As of now, the MLS maintains a high degree of parity. There are no dominant teams, so no team has yet been able to exploit the playoff system through their own excellence. By comparison, in domestic European leagues, each team plays their competitors twice, once at home, and the other time away. The winner of the league is the team that has the best total win-draw-loss record at the end of the year.
I will admit, in the various European leagues, the process of deciding a champion is less suspenseful than in the MLS. Playoffs certainly make for better television.
This is exactly what (a few) European clubs have picked up on. Documents obtained by the whistleblowing website Football Leaks and published in a report by the German newspaper Der Spiegel on Nov. 2 reveal intentions to create a “Super League” for Europe’s biggest, best clubs. For these top clubs, the Super League would presumably supplant their participation in domestic leagues and in international competitions. Furthermore, this league would have a playoff format similar to that of MLS, abandoning the format that every single European league currently uses.

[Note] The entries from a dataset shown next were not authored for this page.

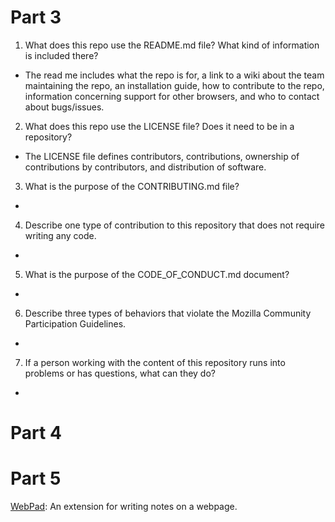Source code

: # Part 3

1. What does this repo use the README.md file? What kind of information is included there?
- The read me includes what the repo is for, a link to a wiki about the team maintaining the repo, an installation guide, how to contribute to the repo, information concerning support for other browsers, and who to contact about bugs/issues.

2. What does this repo use the LICENSE file? Does it need to be in a repository?
- The LICENSE file defines contributors, contributions, ownership of contributions by contributors, and distribution of software. 

3. What is the purpose of the CONTRIBUTING.md file?
- 

4. Describe one type of contribution to this repository that does not require writing any code.
- 

5. What is the purpose of the CODE_OF_CONDUCT.md document?
- 

6. Describe three types of behaviors that violate the Mozilla Community Participation Guidelines.
- 

7. If a person working with the content of this repository runs into problems or has questions, what can they do?
- 

# Part 4

# Part 5
[WebPad](https://github.com/ossd-s24/WebPad/tree/main): An extension for writing notes on a webpage.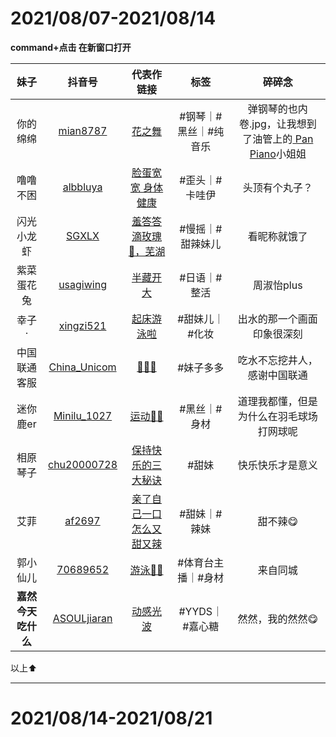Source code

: 

# 2021/08/07-2021/08/14



**command+点击 在新窗口打开**



|        妹子        |                            抖音号                            |                          代表作链接                          |         标签          |                            碎碎念                            |
| :----------------: | :----------------------------------------------------------: | :----------------------------------------------------------: | :-------------------: | :----------------------------------------------------------: |
|      你的绵绵      | [mian8787](https://www.douyin.com/user/MS4wLjABAAAAjYrzjp7Y7VbyQMtk3VBMUJW1vHQ5ZaU0EeiqQgySnOpl2pA0D9R-ku7Bs1In4JJY) |  [花之舞](https://www.douyin.com/video/6985869229601951012)  | #钢琴｜#黑丝｜#纯音乐 | 弹钢琴的也内卷.jpg，让我想到了油管上的[ Pan Piano](https://www.youtube.com/channel/UCI7ktPB6toqucpkkCiolwLg)小姐姐 |
|      噜噜不困      | [albbluya](https://www.douyin.com/user/MS4wLjABAAAAudykaQobQkVEwL3EDRJXC4BNHs275NBvWyJZjqQ8dKQ) | [脸蛋宽宽 身体健康](https://www.douyin.com/video/6978416574675848483) |    #歪头｜#卡哇伊     |                        头顶有个丸子？                        |
|     闪光小龙虾     | [SGXLX](https://www.douyin.com/user/MS4wLjABAAAAwCBJoki9KvjqFQbYmhD7YjU4ATCPLQcwWgaFVrFlxrA) | [羞答答滴玫瑰🌹，芜湖](https://www.douyin.com/video/6988347506748886285) |   #慢摇｜#甜辣妹儿    |                         看昵称就饿了                         |
|     紫菜蛋花兔     | [usagiwing](https://www.douyin.com/user/MS4wLjABAAAAZcJxvIR0H7zeS3NwJYvvn_wU38UHkEf2eKQbxfJXlsM) | [半藏开大](https://www.douyin.com/video/6987584280293625092) |     #日语｜#整活      |                          周淑怡plus                          |
|       幸子·        | [xingzi521](https://www.douyin.com/user/MS4wLjABAAAAb93223uFCVkkVxdj-8FG3ERdU9psEDr8my1DLlFofVs) | [起床游泳啦](https://www.douyin.com/video/6972550094855949581) |    #甜妹儿｜#化妆     |                  出水的那一个画面印象很深刻                  |
|    中国联通客服    | [China_Unicom](https://www.douyin.com/user/MS4wLjABAAAAvLBe-LE25I20NQR0ZgZY9kLnghFeggMkSEDdWkrexfM) |   [💃💃💃](https://www.douyin.com/video/6980161167905934595)    |       #妹子多多       |                 吃水不忘挖井人，感谢中国联通                 |
|      迷你鹿er      | [Minilu_1027](https://www.douyin.com/user/MS4wLjABAAAAIyoTHVLcMKBH6N_wWfupgYYGtUFhlFEv3_Zfs3eqISg) |  [运动🎾🏸️](https://www.douyin.com/video/6961619662983417120)  |     #黑丝｜#身材      |           道理我都懂，但是为什么在羽毛球场打网球呢           |
|      相原琴子      | [chu20000728](https://www.douyin.com/user/MS4wLjABAAAA8bTRCGbJXRpecITRV9DIByiYBPgU63GdgSNwL5_7qzs) | [保持快乐的三大秘诀](https://www.douyin.com/video/6990684597805665572) |         #甜妹         |                       快乐快乐才是意义                       |
|        艾菲        | [af2697](https://www.douyin.com/user/MS4wLjABAAAAlj-YARsv3XC-4ayhT529C-STrE5xoJacb6dbKy_zNbo) | [亲了自己一口 怎么又甜又辣](https://www.douyin.com/video/6986546400855084295) |     #甜妹｜#辣妹      |                           甜不辣😋                            |
|      郭小仙儿      | [70689652](https://www.douyin.com/user/MS4wLjABAAAAqrf4FLQfb5HiZfAhlfq25QPuWAQgDIr7e-9bQDi8KYM) |  [游泳🏊‍♀️](https://www.douyin.com/video/6995077916631534856)  |  #体育台主播｜#身材   |                           来自同城                           |
| **嘉然今天吃什么** | [ASOULjiaran](https://www.douyin.com/user/MS4wLjABAAAA5ZrIrbgva_HMeHuNn64goOD2XYnk4ItSypgRHlbSh1c) | [动感光波](https://www.douyin.com/video/6961710242342128932) |    #YYDS｜#嘉心糖     |                       然然，我的然然😋                        |

以上⬆️

---

# 2021/08/14-2021/08/21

As I mentioned earlier, playoffs are exciting, tense and emotional endeavors. They are fun to watch, no matter the sport. While I would not consider myself an avid fan of sports besides soccer, more times than not, if given the opportunity, I will tune in to a MLB, NHL, NFL or NBA playoff game.
This draw is exactly what the top clubs in Europe are hoping to tap into with their Super League idea. The English Premier League is one of the most widely watched professional sports leagues in the world—and with that distinction comes incredibly lucrative deals for broadcasting rights across the globe. But even then, casual fans in the United States or Malaysia don’t tune in to watch Newcastle vs. Burnley on a Monday evening. They want to watch a game between Arsenal and Liverpool or Manchester City and Chelsea. They tune in to watch the teams that have the largest brands and the most recognizable players.
If the top teams from each European country grouped together in their own exclusive league, the potential profit from the broadcast rights, to be sold across the world, would likely be astronomical. Having weekly high-profile matches between the likes of Paris Saint Germain, Manchester United, Bayern Munich, Juventus and Barcelona would draw millions upon millions of viewers for every match. Now, in this already boisterous grouping, imagine the energy that playoffs bring to players and fans alike.
While I can fully understand the financial desires that are pushing clubs—specifically Bayern Munich, who proposed the idea according to the Football Leaks—I cannot emphasize how terrible this change would be.
The biggest European clubs would not hold their current pedigree without their domestic leagues. Sans their recent success in the Premier League, teams like Manchester City have no claim to be a part of any Super League. Bayern Munich has historically dominated the Bundesliga in part because it is able to sign talented German players from other teams in the league.
Most important, the Super League would render the matchups between Europe’s elite meaningless. The Champions League and Europa League are special because the participants always evolve and change. There are certainly clubs that consistently participate, but even then the individual matchups remain unique. Games between Paris Saint Germain and Liverpool rarely occur, which is what makes them so special. The Super League would guarantee these matches, and thus take that special atmosphere away.
The creation of the Super League would certainly lend European soccer a new facet for fans to enjoy. But in doing so, it would spit on the history of its participants, and possibly destroy one of the parts of the European game that already makes the sport so special.